Mobile video has been growing in popularity with better content, higher quality and newer video-friendly devices like the Blackberry Storm, Apple iPhone and T-Mobile G1.
Nielsen reports that as many as 11.3 million Americans watched mobile video in the fourth quarter of last year.
In a Nielsen study, mobile video viewers said they were three times as likely to trust and respond to a mobile ad than regular mobile users.
If you have any doubt that mobile video is becoming a reality, consider that MTV delivered 100 million mobile videos in 2008.
Leverage mobile to improve your brand
If we look at successful brands that have already pushed to mobile, it is clear that mobile should not just treated as an additional revenue stream.
Mobile provides new and exciting ways to interact with brands. Mobile lets users connect with their favorite content on their terms.
Brands have the opportunity to create new interactive experiences that leverage the power of mobile environments such as address book, camera, GPS and the accelerometer.
Advertisers should not make the mistake of trying to recreate classic Web advertising models that gather metrics like impressions and click-throughs.
A better strategy is to create great branded mobile experiences that drive interactive usage and brand awareness. Successful brands have leveraged mobile to extend their overall brand equity, not necessarily to turn on a new revenue stream in the mobile channel.
Brands often struggle with the question of “fit” for their brand. Successful brands such as the Mini Cooper car that appear to have no obvious mobile fit have had success developing iPhone applications that associate their brand with positive attributes like fun and coolness.
Every brand can benefit from a mobile presence. The trick is determining how mobile can embrace and extend your brand.
Kraft, for example, offers an iFood iPhone application that targets key demographics, improves the lifetime value of a customer, drives innovation and increases brand awareness.
By now, the mobile marketing era is well underway. There are plenty of examples of first-movers and fast followers who have already invested and succeeded in the mobile channel. We can all learn from these early successes.
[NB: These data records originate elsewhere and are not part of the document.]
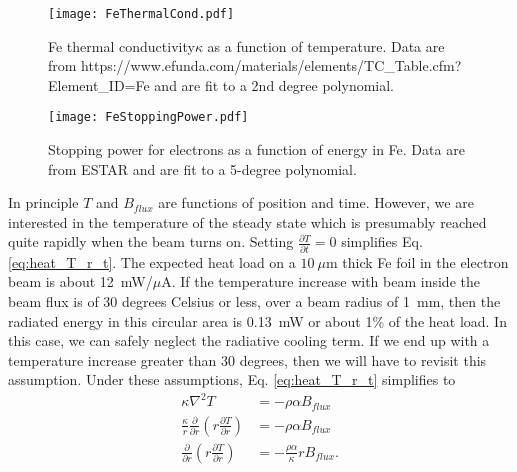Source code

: \documentclass[12pt]{article}
\begin{document}
\begin{figure}[h]
\centering
\texttt{[image: FeThermalCond.pdf]}
\caption{\label{fig:conductivity} Fe thermal conductivity$\kappa$ as a function of temperature. Data are from https://www.efunda.com/materials/elements/TC\_Table.cfm?Element\_ID=Fe and are fit to a 2nd degree polynomial.}
\end{figure}
\begin{figure}[h]
\centering
\texttt{[image: FeStoppingPower.pdf]}
\caption{\label{fig:stopping}Stopping power for electrons as a function of energy in Fe. Data are from ESTAR and are fit to a 5-degree polynomial.}
\end{figure}
In principle $T$ and $B_{flux}$ are functions of position and time. However, we are interested in the temperature of the steady state which is presumably reached quite rapidly when the beam turns on. Setting $\frac{\partial T}{\partial t}=0$ simplifies Eq. \ref{eq:heat_T_r_t}. The expected heat load on a $10~\mu$m thick Fe foil in the electron beam is about 12~mW/$\mu$A. If the temperature increase with beam inside the beam flux is of 30 degrees Celsius or less, over a beam radius of 1~mm, then the radiated energy in this circular area is 0.13~mW or about 1\% of the heat load. In this case, we can safely neglect the radiative cooling term. If we end up with a temperature increase greater than 30 degrees, then we will have to revisit this assumption. Under these assumptions, Eq. \ref{eq:heat_T_r_t} simplifies to  
\begin{align}
\kappa\nabla^2T&=-\rho\alpha B_{flux}\\
\frac{\kappa}{r}\frac{\partial}{\partial r}\left(r\frac{\partial T}{\partial r}\right)&=-\rho\alpha B_{flux}\\
\label{eq:heat_T_r}
\frac{\partial}{\partial r}\left(r\frac{\partial T}{\partial r}\right)&=-\frac{\rho\alpha}{\kappa}rB_{flux}.
\end{align}
\end{document}

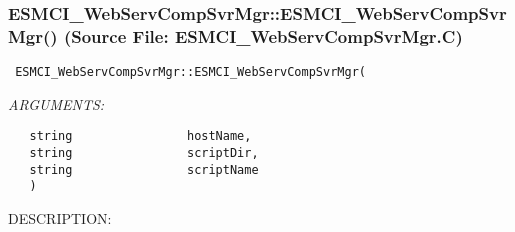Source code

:  
\setlength{\oldparskip}{\parskip}
\setlength{\parskip}{1.5ex}
\setlength{\oldparindent}{\parindent}
\setlength{\parindent}{0pt}
\setlength{\oldbaselineskip}{\baselineskip}
\setlength{\baselineskip}{11pt}
 
\def\bv{\begin{verbatim}}
\def\ev{\end{verbatim}}
\def\be{\begin{equation}}
\def\ee{\end{equation}}
\def\bea{\begin{eqnarray}}
\def\eea{\end{eqnarray}}
\def\bi{\begin{itemize}}
\def\ei{\end{itemize}}
\def\bn{\begin{enumerate}}
\def\en{\end{enumerate}}
\def\bd{\begin{description}}
\def\ed{\end{description}}
\def\({\left (}
\def\){\right )}
\def\[{\left [}
\def\]{\right ]}
\def\<{\left  \langle}
\def\>{\right \rangle}
\def\cI{{\cal I}}
\def\diag{\mathop{\rm diag}}
\def\tr{\mathop{\rm tr}}


 
\subsubsection{ESMCI\_WebServCompSvrMgr::ESMCI\_WebServCompSvrMgr() (Source File: ESMCI\_WebServCompSvrMgr.C)}


  
\begin{verbatim} ESMCI_WebServCompSvrMgr::ESMCI_WebServCompSvrMgr(\end{verbatim}{\em ARGUMENTS:}
\begin{verbatim}   string                hostName,
   string                scriptDir,
   string                scriptName
   )\end{verbatim}
{\sf DESCRIPTION:\\ }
MTV’s goal is to drive revenue and create ubiquitous access to their content. As it launches in mobile, it must be able to track metrics and show value to advertisers.
For many of MTV’s brands, top mobile growth areas are mobile video, mobile Web and iPhone. MTV observed early on that its users are already on mobile. The cable network has found that SMS increases engagement.
Text messaging is the best way to get votes – 10 times better than online. Mobile allows MTV to offer multi-platform access and drive additional revenue streams through mobile video advertising. MTV streamed 100 million mobile videos in 2008.
BMW Germany saw a 30 percent conversion rate with a mobile video campaign. What’s interesting is that all the information was in the video.
There was no need to click-through to a link, which is typical of most mobile advertising campaigns across categories and markets.
AdMob cited the results of a recent campaign for the Land Rover automobile brand: In addition to 45,000 mobile video downloads and 7,400 wallpaper downloads, the mobile effort inspired 1,100 mobile subscribers to contact their local Land Rover dealership.
All advertising and outbound marketing efforts need to show a strong ROI.
This is a great time to innovate, add new value to the brand and find new revenue streams.
Many brands are finding that mobile is a great vehicle to extend their reach, increase engagement and drive customer loyalty.
ROI in mobile should be a top goal, but this is an opportunity to raise the bar. The winners will be creative with the user experience design and great at execution. Mobile should not be treated as a standalone marketing channel.
Instead, mobile should be approached as an advanced tool for brand relationships that improve the end-users’ experience and likelihood to stay loyal, recommend the brand and generate more activity with the brand.